Know that Koblitz curves have special traits which gave birth to a lot of
literally insane optimization algorithms. Also know that I did not
implement any of these. It might be a topic for later papers. Instead,
the above laws have been implemented naively. What requires a wee bit of
attention is the point multiplication algorithm. First of all, point
multiplication is defined as the n-fold addition of a point P. Here, n
is any integer number. We will use a standard square & multiply (double
& add) algorithm to implement the point multiplication using point
addition. Hence, we will view the integer number as a bitstring and
consequentially, we can use the same data type for 576-bit polynomials and
576-bit integer numbers.
---------------------------------------------------------
Double & Add Point Multiplication Algorithm
---------------------------------------------------------
Input: Point P, Polynomial k(x) over Z
Output: k(2)*P
SET Q := P
FOR i = deg(k), ..., 0 DO:
Q := Q+Q
IF bit i of k(x) is set THEN:
Q := Q+P
RETURN Q
---------------------------------------------------------
Our work here is almost done. The only remaining problem is - how do we
find a point on the curve? (1,1) and (1,0) are trivial solutions, but
they are of such small order that they are not really suitable for key
exchange via ECDLP. On the other hand, |E(F)| ~= q, where q = |F| (there
are approximately as many points on the curve as there are elements in
the underlying field). Since we have q² possible point combinations, we
have a probability of 1/q ~= 2.59e-172 that a random point actually
satisfies the curve equation.
We will work around this problem the same way we worked around most
problems so far - we won't solve it.

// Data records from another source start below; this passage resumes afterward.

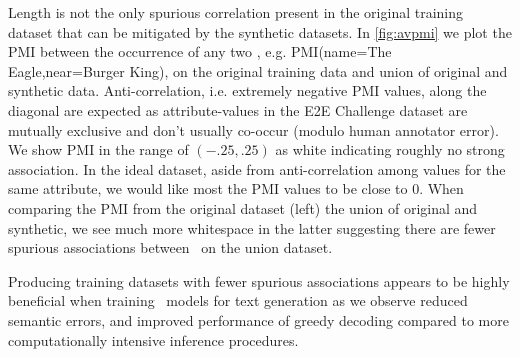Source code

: 

Length is not the only spurious correlation present in the original training
dataset that can be mitigated by the synthetic datasets. In \autoref{fig:avpmi}
we plot the PMI between the occurrence of any two \attributevalues, e.g.
PMI(name=The Eagle,near=Burger King), on the original training data and union
of original and synthetic data.  Anti-correlation, i.e. extremely negative PMI
values, along the diagonal are expected as attribute-values in the E2E
Challenge dataset are mutually exclusive and don't usually co-occur (modulo
human annotator error).  We show PMI in the range of $(-.25, .25)$ as white
indicating roughly no strong association. In the ideal dataset, aside from
anti-correlation among values for the same attribute, we would like most the
PMI values to be close to 0. When comparing the PMI from the original dataset
(left) the union of original and synthetic, we see much more whitespace in the
latter suggesting there are fewer spurious associations between
\attributevalues~on the union dataset.

Producing training datasets with fewer spurious associations appears to be
highly beneficial when training \sequencetosequence~models for text generation
as we observe reduced semantic errors, and improved performance of greedy
decoding compared to more computationally intensive inference procedures.
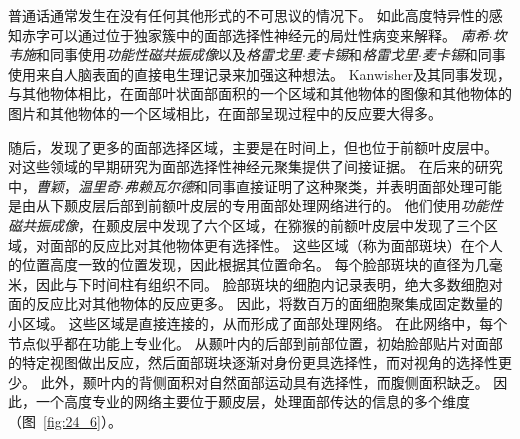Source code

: 普通话通常发生在没有任何其他形式的不可思议的情况下。
如此高度特异性的感知赤字可以通过位于独家簇中的面部选择性神经元的局灶性病变来解释。
\textit{南希$\cdot$坎韦施}和同事使用\textit{功能性磁共振成像}以及\textit{格雷戈里$\cdot$麦卡锡}和\textit{格雷戈里$\cdot$麦卡锡}和同事使用来自人脑表面的直接电生理记录来加强这种想法。
Kanwisher及其同事发现，与其他物体相比，在面部叶状面部面积的一个区域和其他物体的图像和其他物体的图片和其他物体的一个区域相比，在面部呈现过程中的反应要大得多。


随后，发现了更多的面部选择区域，主要是在时间上，但也位于前额叶皮层中。
对这些领域的早期研究为面部选择性神经元聚集提供了间接证据。
在后来的研究中，\textit{曹颖}，\textit{温里奇$\cdot$弗赖瓦尔德}和同事直接证明了这种聚类，并表明面部处理可能是由从下颞皮层后部到前额叶皮层的专用面部处理网络进行的。
他们使用\textit{功能性磁共振成像}，在颞皮层中发现了六个区域，在猕猴的前额叶皮层中发现了三个区域，对面部的反应比对其他物体更有选择性。
这些区域（称为面部斑块）在个人的位置高度一致的位置发现，因此根据其位置命名。
每个脸部斑块的直径为几毫米，因此与下时间柱有组织不同。
脸部斑块的细胞内记录表明，绝大多数细胞对面的反应比对其他物体的反应更多。
因此，将数百万的面细胞聚集成固定数量的小区域。
这些区域是直接连接的，从而形成了面部处理网络。
在此网络中，每个节点似乎都在功能上专业化。
从颞叶内的后部到前部位置，初始脸部贴片对面部的特定视图做出反应，然后面部斑块逐渐对身份更具选择性，而对视角的选择性更少。 
此外，颞叶内的背侧面积对自然面部运动具有选择性，而腹侧面积缺乏。
因此，一个高度专业的网络主要位于颞皮层，处理面部传达的信息的多个维度（图~\ref{fig:24_6}）。


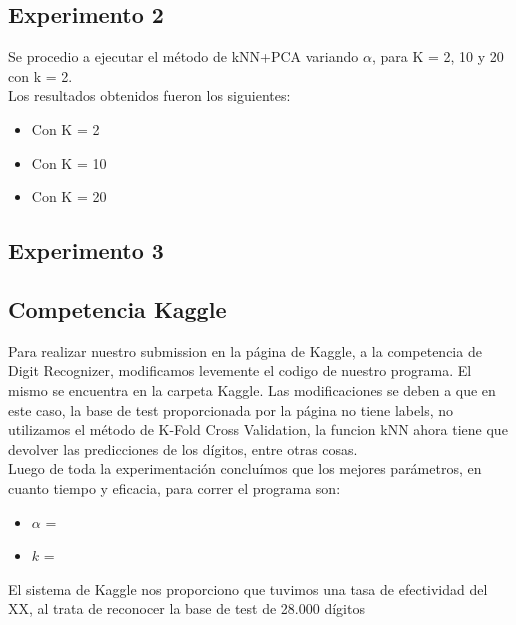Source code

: \subsection{Experimento 2}
Se procedio a ejecutar el método de kNN+PCA variando $\alpha$, para K = 2, 10 y 20 con k = 2.\\ 
Los resultados obtenidos fueron los siguientes:
\begin{itemize}
\item Con K = 2\\

    
\item Con K = 10\\

\item Con K = 20\\
\end{itemize}

\subsection{Experimento 3}


\subsection{Competencia Kaggle}
Para realizar nuestro submission en la página de Kaggle, a la competencia de Digit Recognizer, modificamos levemente el codigo de nuestro programa. El mismo se encuentra en la carpeta Kaggle. Las modificaciones se deben a que en este caso, la base de test proporcionada por la página no tiene labels, no utilizamos el método de K-Fold Cross Validation, la funcion kNN ahora tiene que devolver las predicciones de los dígitos, entre otras cosas.\\
Luego de toda la experimentación concluímos que los mejores parámetros, en cuanto tiempo y eficacia, para correr el programa son:
\begin{itemize}
\item $\alpha$ = 
\item $k$ = 
\end{itemize}

El sistema de Kaggle nos proporciono que tuvimos una tasa de efectividad del XX, al trata de reconocer la base de test de 28.000 dígitos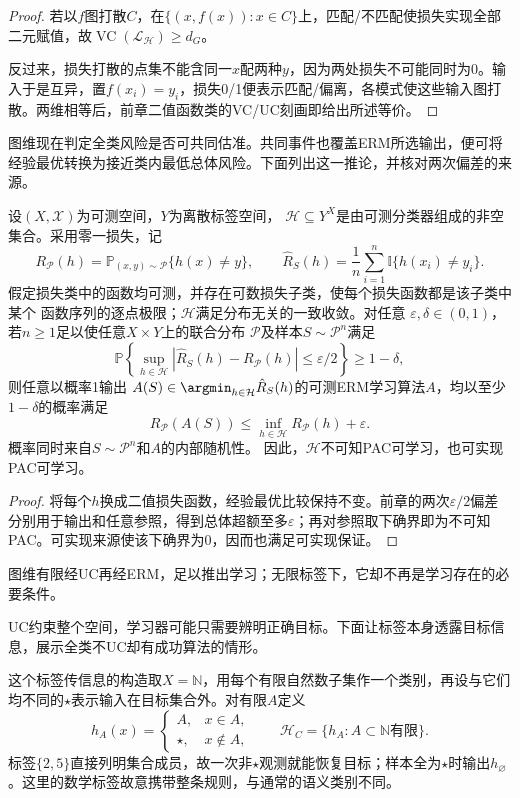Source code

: \begin{proof}
若以$f$图打散$C$，在$\{(x,f(x)):x\in C\}$上，匹配/不匹配使损失实现全部二元赋值，故$\operatorname{VC}(\mathcal L_{\mathcal H})\geq d_G$。

反过来，损失打散的点集不能含同一$x$配两种$y$，因为两处损失不可能同时为0。输入于是互异，置$f(x_i)=y_i$，损失0/1便表示匹配/偏离，各模式使这些输入图打散。两维相等后，前章二值函数类的VC/UC刻画即给出所述等价。
\end{proof}

图维现在判定全类风险是否可共同估准。共同事件也覆盖ERM所选输出，便可将经验最优转换为接近类内最低总体风险。下面列出这一推论，并核对两次偏差的来源。

\begin{theorem}[一致收敛推出可学习性]
\label{thm:multiclass-uniform-pac}
设$(X,\mathcal X)$为可测空间，$Y$为离散标签空间，
$\mathcal H\subseteq Y^X$是由可测分类器组成的非空集合。采用零一损失，记
\[
 R_{\mathcal P}(h)=\mathbb P_{(x,y)\sim\mathcal P}\{h(x)\neq y\},\qquad
 \hat R_S(h)=\frac1n\sum_{i=1}^n\mathbb I\{h(x_i)\neq y_i\}.
\]
假定损失类中的函数均可测，并存在可数损失子类，使每个损失函数都是该子类中某个
函数序列的逐点极限；$\mathcal H$满足分布无关的一致收敛。对任意
$\varepsilon,\delta\in(0,1)$，若$n\geq1$足以使任意$X\times Y$上的联合分布
$\mathcal P$及样本$S\sim\mathcal P^n$满足
\[
 \mathbb P\!\left\{
 \sup_{h\in\mathcal H}|\hat R_S(h)-R_{\mathcal P}(h)|\leq\varepsilon/2
 \right\}\geq1-\delta,
\]
则任意以概率1输出
$A(S)\in\argmin_{h\in\mathcal H}\hat R_S(h)$的可测ERM学习算法$A$，均以至少
$1-\delta$的概率满足
\[
 R_{\mathcal P}(A(S))\leq\inf_{h\in\mathcal H}R_{\mathcal P}(h)+\varepsilon.
\]
概率同时来自$S\sim\mathcal P^n$和$A$的内部随机性。
因此，$\mathcal H$不可知PAC可学习，也可实现PAC可学习。
\end{theorem}

\begin{proof}
将每个$h$换成二值损失函数，经验最优比较保持不变。前章的两次$\varepsilon/2$偏差分别用于输出和任意参照，得到总体超额至多$\varepsilon$；再对参照取下确界即为不可知PAC。可实现来源使该下确界为0，因而也满足可实现保证。
\end{proof}

图维有限经UC再经ERM，足以推出学习；无限标签下，它却不再是学习存在的必要条件。

UC约束整个空间，学习器可能只需要辨明正确目标。下面让标签本身透露目标信息，展示全类不UC却有成功算法的情形。

这个标签传信息的构造取$X=\mathbb N$，用每个有限自然数子集作一个类别，再设与它们均不同的$\star$表示输入在目标集合外。对有限$A$定义
\begin{equation}
 h_A(x)=\begin{cases}A,&x\in A,\\\star,&x\notin A,\end{cases}
 \qquad\mathcal H_C=\{h_A:A\subset\mathbb N\text{有限}\}.
 \label{eq:cantor-class}
\end{equation}
标签$\{2,5\}$直接列明集合成员，故一次非$\star$观测就能恢复目标；样本全为$\star$时输出$h_{\varnothing}$。这里的数学标签故意携带整条规则，与通常的语义类别不同。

The following point is, according to
[F1], a generator point of the koblitz curve we chose in little Endian
notation:
PGEN = {
0xA01C8972,0xE2945283,0x4DCA88C7,0x988B4717,0x494776FB,0xBBD1BA39,
0xB4CEB08C,0x47DA304D,0x93B205E6,0x43709584,0x01841CA4,0x60248048,
0x0012D5D4,0xAC9CA297,0xF8103FE4,0x82189631,0x59923FBC,0x026EB7A8,
0x3EF1C7A3,0x01CD4C14,0x591984F6,0x320430C8,0x7BA7AF1B,0xB620B01A,
0xF772AEDC,0x4FBEBBB9,0xAC44AEA7,0x9D4979C0,0x006D8A2C,0xFFC61EFC,
0x9F307A54,0x4DD58CEC,0x3BCA9531,0x4F4AEADE,0x7F4FBF37,0x0349DC80 }
What is a generator point? A point P of E(F) is called a generator point
if and only if for every Q in E(F), there is an integer number n such
that nP = Q. In plain English, this point generates the entire curve.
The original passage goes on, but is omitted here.